Google has open sourced TensorFlow RunTime (TFRT), a new TensorFlow runtime that aims to provide a unified, extensible infrastructure layer with best-in-class performance across a wide variety of domain-specific hardware.
According to Google, TFRT is responsible for the efficient execution of kernels – low-level device-specific primitives – on targeted hardware. It has a key role to play in both eager and graph execution.
Besides a range of users, TFRT will be beneficial to:
- researchers looking to experiment with complex new models and add custom operations to TensorFlow;
- application developers looking for improved performance when serving models in production;
- and hardware makers looking to plug the hardware into TensorFlow, including edge and datacenter devices.

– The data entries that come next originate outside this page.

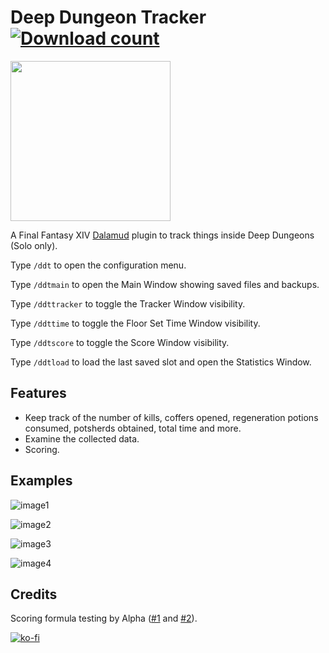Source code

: # Deep Dungeon Tracker [![Download count](https://img.shields.io/endpoint?url=https://vz32sgcoal.execute-api.us-east-1.amazonaws.com/DeepDungeonTracker)](https://github.com/marconsou/deep-dungeon-tracker)
<img src="https://user-images.githubusercontent.com/27457164/195154649-f18da733-842a-4a77-ac72-9fad9343bbad.png" width="256" height="256">

A Final Fantasy XIV [Dalamud](https://github.com/goatcorp/Dalamud) plugin to track things inside Deep Dungeons (Solo only).

Type `/ddt` to open the configuration menu.

Type `/ddtmain` to open the Main Window showing saved files and backups.

Type `/ddttracker` to toggle the Tracker Window visibility.

Type `/ddttime` to toggle the Floor Set Time Window visibility.

Type `/ddtscore` to toggle the Score Window visibility.

Type `/ddtload` to load the last saved slot and open the Statistics Window.

## Features
- Keep track of the number of kills, coffers opened, regeneration potions consumed, potsherds obtained, total time and more.
- Examine the collected data.
- Scoring.

## Examples
![image1](https://user-images.githubusercontent.com/27457164/206748558-13186221-83b2-4bc2-9513-2dd1507ec1ea.png)

![image2](https://user-images.githubusercontent.com/27457164/231744638-fddc95fd-e745-44fb-8ec3-0c746ba396b7.png)

![image3](https://user-images.githubusercontent.com/27457164/231744641-442f307e-5af0-446a-a3e2-56e3a1763974.png)

![image4](https://user-images.githubusercontent.com/27457164/231744643-c7477507-2054-4ce1-becd-20f82a175486.png)

## Credits
Scoring formula testing by Alpha ([#1](https://docs.google.com/document/d/1MnR2Xtj2lol1LESgscI6yi_1xcAeP3FBwJecbD-EiwE) and [#2](https://docs.google.com/spreadsheets/d/1FJGDlSI7yHVVoD3wXRYDjxMWfId8QOkEZkRXpZgH9Yk)).

[![ko-fi](https://ko-fi.com/img/githubbutton_sm.svg)](https://ko-fi.com/marconsou)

As part of a study for TensorFlow Dev Summit 2020, Google integrated TFRT with TensorFlow Serving and measured the latency of sending requests to the model and getting prediction results back.
“We picked a common MLPerf model, ResNet-50, and chose a batch size of 1 and a data precision of FP16 to focus our study on runtime related op dispatch overhead. In comparing the performance of GPU inference over TFRT to the current runtime, we saw an improvement of 28% in average inference time. These early results are strong validation for TFRT, and we expect it to provide a big boost to performance,” explained TFRT product manager Eric Johnson and TFRT tech lead Mingsheng Hong in a blog post.
TFRT is being integrated with TensorFlow, and will be enabled initially through an opt-in flag. This will provide the team with time to fix any bugs and fine-tune performance, the post added. Eventually, it is expected to be TensorFlow’s default runtime.